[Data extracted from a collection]
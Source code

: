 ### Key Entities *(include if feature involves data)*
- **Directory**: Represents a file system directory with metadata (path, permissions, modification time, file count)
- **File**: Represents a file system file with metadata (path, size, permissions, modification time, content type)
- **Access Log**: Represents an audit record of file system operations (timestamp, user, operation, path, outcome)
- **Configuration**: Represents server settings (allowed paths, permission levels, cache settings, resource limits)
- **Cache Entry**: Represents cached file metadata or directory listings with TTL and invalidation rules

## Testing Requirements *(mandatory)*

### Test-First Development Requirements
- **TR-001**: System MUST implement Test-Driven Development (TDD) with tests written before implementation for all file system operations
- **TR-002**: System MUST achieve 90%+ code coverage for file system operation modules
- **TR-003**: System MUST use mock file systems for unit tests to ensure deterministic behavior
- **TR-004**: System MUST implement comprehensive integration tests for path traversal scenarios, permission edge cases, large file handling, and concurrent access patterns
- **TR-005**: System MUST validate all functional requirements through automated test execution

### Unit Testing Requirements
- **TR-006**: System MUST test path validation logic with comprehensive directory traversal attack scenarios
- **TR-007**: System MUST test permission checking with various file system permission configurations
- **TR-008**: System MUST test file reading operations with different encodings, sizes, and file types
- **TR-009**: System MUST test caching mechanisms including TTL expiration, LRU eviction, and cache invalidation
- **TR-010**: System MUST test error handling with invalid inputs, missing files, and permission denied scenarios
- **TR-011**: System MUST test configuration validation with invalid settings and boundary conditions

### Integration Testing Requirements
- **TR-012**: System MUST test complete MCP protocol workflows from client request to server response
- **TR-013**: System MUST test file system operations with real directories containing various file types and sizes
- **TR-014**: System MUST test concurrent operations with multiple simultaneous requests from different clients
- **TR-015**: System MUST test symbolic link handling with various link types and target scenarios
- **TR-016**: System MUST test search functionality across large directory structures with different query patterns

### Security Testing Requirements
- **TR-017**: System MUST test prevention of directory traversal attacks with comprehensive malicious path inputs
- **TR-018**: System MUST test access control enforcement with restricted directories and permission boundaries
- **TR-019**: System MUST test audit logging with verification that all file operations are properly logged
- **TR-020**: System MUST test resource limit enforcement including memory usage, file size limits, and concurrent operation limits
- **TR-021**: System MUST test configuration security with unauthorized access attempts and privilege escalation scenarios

WHAT THIS TASK INVOLVES
Go through the lines above. Select every one that has the string "concurrent".

FINISHED EXERCISE
- **TR-004**: System MUST implement comprehensive integration tests for path traversal scenarios, permission edge cases, large file handling, and concurrent access patterns
- **TR-014**: System MUST test concurrent operations with multiple simultaneous requests from different clients
- **TR-020**: System MUST test resource limit enforcement including memory usage, file size limits, and concurrent operation limits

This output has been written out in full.